Dr. Sturm will diagnose the problem and inform the patient about the procedure. He will also answer any questions the patient may have.

Dr. Sturm may ask about:

-Current medications, including herbal supplements and their dosages

-Drug, iodine, or latex allergies

-Current health conditions

2. Day of Procedure

Before the procedure, an IV (intravenous) line will be placed in a vein in your arm.

-Eating anything 6 hours before the procedure is prohibited, clear liquids are accepted up until 2 hours before the procedure.

-Patients with diabetes must adjust their insulin dosage. Dr. Sturm will go over this with you.

-Arrange for someone to assist you with transportation after the procedure.

-Discontinue pain medications 4 hours before the time of your appointment.

3. During the Procedure

During the RFA procedure, the patient lays on their stomach, conscious and often sedated. With x-ray guidance, Dr. Sturm will insert an RF needle followed by an electrode into the location.

Once placement is confirmed, a high-frequency electrical current is passed through the electrode causing heat and lesioning of the sensory nerve.

4. After the Procedure

After the procedure, patients are discharged within 1-3 hours. Initial discomfort may occur, but most patients resume normal daily functions within 1-2 days. After a few days, there should be a noticeable decrease in pain with expected continued improvement over the next several weeks.

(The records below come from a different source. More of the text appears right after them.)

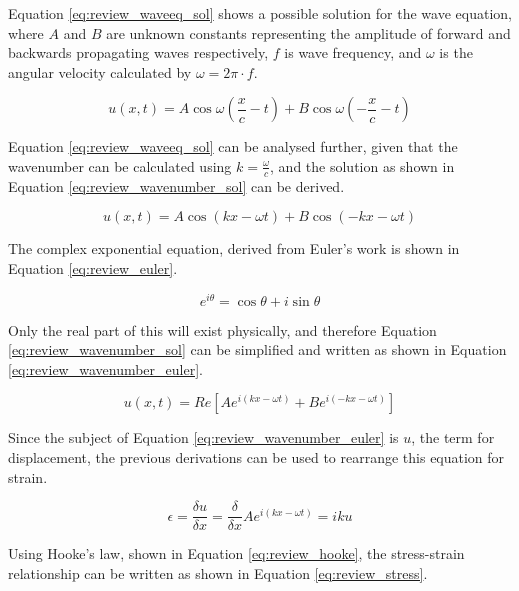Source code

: Equation \ref{eq:review_waveeq_sol} shows a possible solution for the wave equation, where $A$ and $B$ are unknown constants representing the amplitude of forward and backwards propagating waves respectively, $f$ is wave frequency, and $\omega$ is the angular velocity calculated by $\omega = 2\pi \cdot f$.

\begin{equation} \label{eq:review_waveeq_sol}
u(x,t) = A \cos \omega (\frac{x}{c} -t) + B \cos \omega (-\frac{x}{c} - t)
 \end{equation}

Equation \ref{eq:review_waveeq_sol} can be analysed further, given that the wavenumber can be calculated using $k = \frac{\omega}{c}$, and the solution as shown in Equation \ref{eq:review_wavenumber_sol} can be derived.

\begin{equation} \label{eq:review_wavenumber_sol}
u(x,t) = A \cos(kx - \omega t) + B \cos(-kx - \omega t)
 \end{equation}

The complex exponential equation, derived from Euler's work is shown in Equation \ref{eq:review_euler}.

\begin{equation} \label{eq:review_euler}
e^{i\theta} = \cos\theta + i \sin\theta
 \end{equation}

Only the real part of this will exist physically, and therefore Equation \ref{eq:review_wavenumber_sol} can be simplified and written as shown in Equation \ref{eq:review_wavenumber_euler}.

\begin{equation} \label{eq:review_wavenumber_euler}
u(x,t) = Re[Ae^{i(kx-\omega t)} + Be^{i(-kx-\omega t)}]
 \end{equation}

Since the subject of Equation \ref{eq:review_wavenumber_euler} is $u$, the term for displacement, the previous derivations can be used to rearrange this equation for strain.

\begin{equation} \label{eq:review_wave_strain}
\epsilon = \frac{\delta u}{\delta x} = \frac{\delta}{\delta x} Ae^{i(kx-\omega t)} = iku
 \end{equation}

Using Hooke's law, shown in Equation \ref{eq:review_hooke}, the stress-strain relationship can be written as shown in Equation \ref{eq:review_stress}.

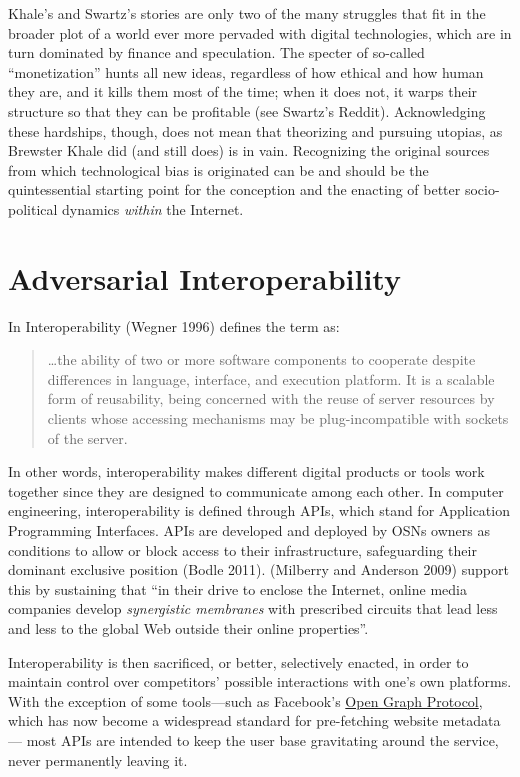 \documentclass[
  a4paper,
]{book}
\begin{document}
Khale's and Swartz's stories are only two of the many struggles that fit in the broader plot of a world ever more pervaded with digital technologies, which are in turn dominated by finance and speculation. The specter of so-called ``monetization'' hunts all new ideas, regardless of how ethical and how human they are, and it kills them most of the time; when it does not, it warps their structure so that they can be profitable (see Swartz's Reddit). Acknowledging these hardships, though, does not mean that theorizing and pursuing utopias, as Brewster Khale did (and still does) is in vain. Recognizing the original sources from which technological bias is originated can be and should be the quintessential starting point for the conception and the enacting of better socio-political dynamics \emph{within} the Internet.

\hypertarget{adversarial-interoperability}{%
\section{Adversarial Interoperability}\label{adversarial-interoperability}}

In Interoperability {(Wegner 1996)} defines the term as:

\begin{quote}
\ldots the ability of two or more software components to cooperate despite differences in language, interface, and execution platform. It is a scalable form of reusability, being concerned with the reuse of server resources by clients whose accessing mechanisms may be plug-incompatible with sockets of the server.
\end{quote}

In other words, interoperability makes different digital products or tools work together since they are designed to communicate among each other. In computer engineering, interoperability is defined through APIs, which stand for Application Programming Interfaces. APIs are developed and deployed by OSNs owners as conditions to allow or block access to their infrastructure, safeguarding their dominant exclusive position {(Bodle 2011)}. {(Milberry and Anderson 2009)} support this by sustaining that ``in their drive to enclose the Internet, online media companies develop \emph{synergistic membranes} with prescribed circuits that lead less and less to the global Web outside their online properties''.

Interoperability is then sacrificed, or better, selectively enacted, in order to maintain control over competitors' possible interactions with one's own platforms. With the exception of some tools---such as Facebook's \href{https://ogp.me}{Open Graph Protocol}, which has now become a widespread standard for pre-fetching website metadata--- most APIs are intended to keep the user base gravitating around the service, never permanently leaving it.
\end{document}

The procedure can relieve pain for up to 2 years. However as nerves repair themselves, pain may return and the procedure can be re-performed.

Does Radiofrequency Ablation hurt?

Sedation is not required but is often provided. Local anesthetic is always provided.

How do I find out if I am a candidate?

Radiofrequency Ablation is not a first-line therapy for patients. Candidates are given a diagnostic nerve block(s) as required by their insurance company. Diagnostics blocks usually do not provide long-term relief.